Moving from a large village in the UK to a metropolis has brought predictable differences to our lives. Many places, such as museums and restaurants, are a lot more accessible via very cheap public transport. We have no car here because we haven't felt the need for one. Where there isn't a bus or train, we can take a taxi cheaply. On the other hand, life is definitely noisier and, in the inner city, the air is more polluted. The greatest pleasure I've found from moving here is peculiar to Taipei - there aren't many cities in the world where long mountain walks in cool, green shade begin on your doorstep.

Although in many ways our lives are different, some things are constant.
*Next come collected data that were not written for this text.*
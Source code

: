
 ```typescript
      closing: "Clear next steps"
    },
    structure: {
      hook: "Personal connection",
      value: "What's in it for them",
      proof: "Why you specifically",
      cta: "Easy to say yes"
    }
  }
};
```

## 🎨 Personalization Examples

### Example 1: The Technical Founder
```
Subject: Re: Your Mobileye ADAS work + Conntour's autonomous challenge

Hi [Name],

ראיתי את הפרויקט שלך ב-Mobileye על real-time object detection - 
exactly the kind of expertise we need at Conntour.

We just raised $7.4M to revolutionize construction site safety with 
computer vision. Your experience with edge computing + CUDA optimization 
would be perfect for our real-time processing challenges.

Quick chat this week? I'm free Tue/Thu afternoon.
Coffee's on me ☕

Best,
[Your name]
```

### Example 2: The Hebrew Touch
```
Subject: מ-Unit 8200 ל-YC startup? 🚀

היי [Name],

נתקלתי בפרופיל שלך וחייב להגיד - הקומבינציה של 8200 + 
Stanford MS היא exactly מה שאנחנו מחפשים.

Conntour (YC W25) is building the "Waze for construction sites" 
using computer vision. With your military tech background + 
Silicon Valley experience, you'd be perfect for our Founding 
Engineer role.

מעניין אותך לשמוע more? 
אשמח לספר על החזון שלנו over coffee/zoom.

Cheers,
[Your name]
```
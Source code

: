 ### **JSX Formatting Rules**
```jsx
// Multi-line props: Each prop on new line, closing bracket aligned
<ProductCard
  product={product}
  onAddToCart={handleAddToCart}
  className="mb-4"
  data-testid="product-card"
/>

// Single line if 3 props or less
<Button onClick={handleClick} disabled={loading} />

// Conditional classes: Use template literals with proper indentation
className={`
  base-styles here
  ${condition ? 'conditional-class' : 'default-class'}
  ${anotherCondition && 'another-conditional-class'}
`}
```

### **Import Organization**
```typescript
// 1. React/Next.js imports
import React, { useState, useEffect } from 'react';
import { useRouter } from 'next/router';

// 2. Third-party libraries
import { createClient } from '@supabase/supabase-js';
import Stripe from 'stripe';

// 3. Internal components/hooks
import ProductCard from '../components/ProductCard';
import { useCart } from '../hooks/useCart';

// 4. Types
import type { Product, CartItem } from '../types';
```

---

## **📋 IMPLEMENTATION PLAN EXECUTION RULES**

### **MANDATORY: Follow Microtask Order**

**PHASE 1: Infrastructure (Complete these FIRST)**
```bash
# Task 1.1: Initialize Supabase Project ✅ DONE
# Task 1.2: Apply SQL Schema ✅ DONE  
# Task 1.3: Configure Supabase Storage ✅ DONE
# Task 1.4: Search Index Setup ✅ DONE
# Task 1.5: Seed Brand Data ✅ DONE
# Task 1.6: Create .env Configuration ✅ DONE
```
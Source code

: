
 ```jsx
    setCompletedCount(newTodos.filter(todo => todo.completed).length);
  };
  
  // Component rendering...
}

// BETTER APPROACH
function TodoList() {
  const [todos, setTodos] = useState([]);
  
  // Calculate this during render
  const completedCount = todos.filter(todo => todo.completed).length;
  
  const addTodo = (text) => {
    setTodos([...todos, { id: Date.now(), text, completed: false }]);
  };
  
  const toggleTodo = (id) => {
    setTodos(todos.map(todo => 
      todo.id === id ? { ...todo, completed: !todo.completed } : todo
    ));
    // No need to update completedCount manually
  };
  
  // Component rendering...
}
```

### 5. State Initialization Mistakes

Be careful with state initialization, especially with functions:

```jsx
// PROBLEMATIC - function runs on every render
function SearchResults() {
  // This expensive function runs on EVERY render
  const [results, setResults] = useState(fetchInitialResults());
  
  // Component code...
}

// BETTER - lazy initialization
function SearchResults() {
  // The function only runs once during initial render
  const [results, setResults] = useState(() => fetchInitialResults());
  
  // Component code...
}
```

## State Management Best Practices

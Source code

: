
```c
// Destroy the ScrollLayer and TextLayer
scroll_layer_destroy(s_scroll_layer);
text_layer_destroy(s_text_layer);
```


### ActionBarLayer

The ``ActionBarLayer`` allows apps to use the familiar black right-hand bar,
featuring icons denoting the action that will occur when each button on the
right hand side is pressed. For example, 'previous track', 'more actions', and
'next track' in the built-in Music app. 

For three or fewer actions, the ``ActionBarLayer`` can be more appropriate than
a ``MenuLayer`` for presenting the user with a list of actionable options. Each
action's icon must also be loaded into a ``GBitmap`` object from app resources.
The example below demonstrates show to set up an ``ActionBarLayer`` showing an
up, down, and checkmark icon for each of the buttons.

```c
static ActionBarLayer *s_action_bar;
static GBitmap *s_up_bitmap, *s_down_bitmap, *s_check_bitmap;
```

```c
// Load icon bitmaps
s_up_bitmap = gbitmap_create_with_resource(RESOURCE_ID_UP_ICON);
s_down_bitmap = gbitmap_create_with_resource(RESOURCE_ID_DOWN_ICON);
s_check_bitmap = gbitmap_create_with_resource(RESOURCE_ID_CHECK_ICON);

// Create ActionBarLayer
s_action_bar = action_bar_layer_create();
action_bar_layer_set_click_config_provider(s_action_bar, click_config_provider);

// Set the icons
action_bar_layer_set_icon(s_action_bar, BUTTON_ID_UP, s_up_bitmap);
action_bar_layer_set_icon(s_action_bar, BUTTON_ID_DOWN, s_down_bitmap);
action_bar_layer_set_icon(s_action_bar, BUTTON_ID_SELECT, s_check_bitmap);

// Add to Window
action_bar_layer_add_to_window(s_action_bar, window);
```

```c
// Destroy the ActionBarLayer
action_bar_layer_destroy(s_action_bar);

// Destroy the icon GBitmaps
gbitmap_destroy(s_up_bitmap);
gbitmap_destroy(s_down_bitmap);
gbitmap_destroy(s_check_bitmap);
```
We have each other, our cats and our daily habits. These haven't altered significantly from the UK, although our son definitely spends more time on homework than he would back home. (A time commitment that will only increase over the next few years.) I think we expected to be more influenced in by Taiwanese culture in what we eat and do, but instead we seem to have found a balance where we're comfortable.

The worst thing about living in Taiwan is nothing whatsoever to do with Taiwan or Taiwanese culture: it's missing family and friends, a feeling that definitely worsens as time goes by. Skype, Facebook and emails make contact easy these days, but it isn't the same as seeing people face to face. To a certain extent, we make up for this with new friends here, both Taiwanese and fellow expats, such as the great gang over at Parents Place in Neihu and the disparate crowd on Forumosa. But we still miss old friends and relations very much.

Life goes on. Due to a number of different factors, including our privileged position, the extreme convenience of Taipei-living and the warmth and friendliness of Taiwanese people, adjusting to living in Taiwan hasn't felt like much of an adjustment at all. I'm looking forward to our next few years here, and I expect what passes for normality in this house to continue.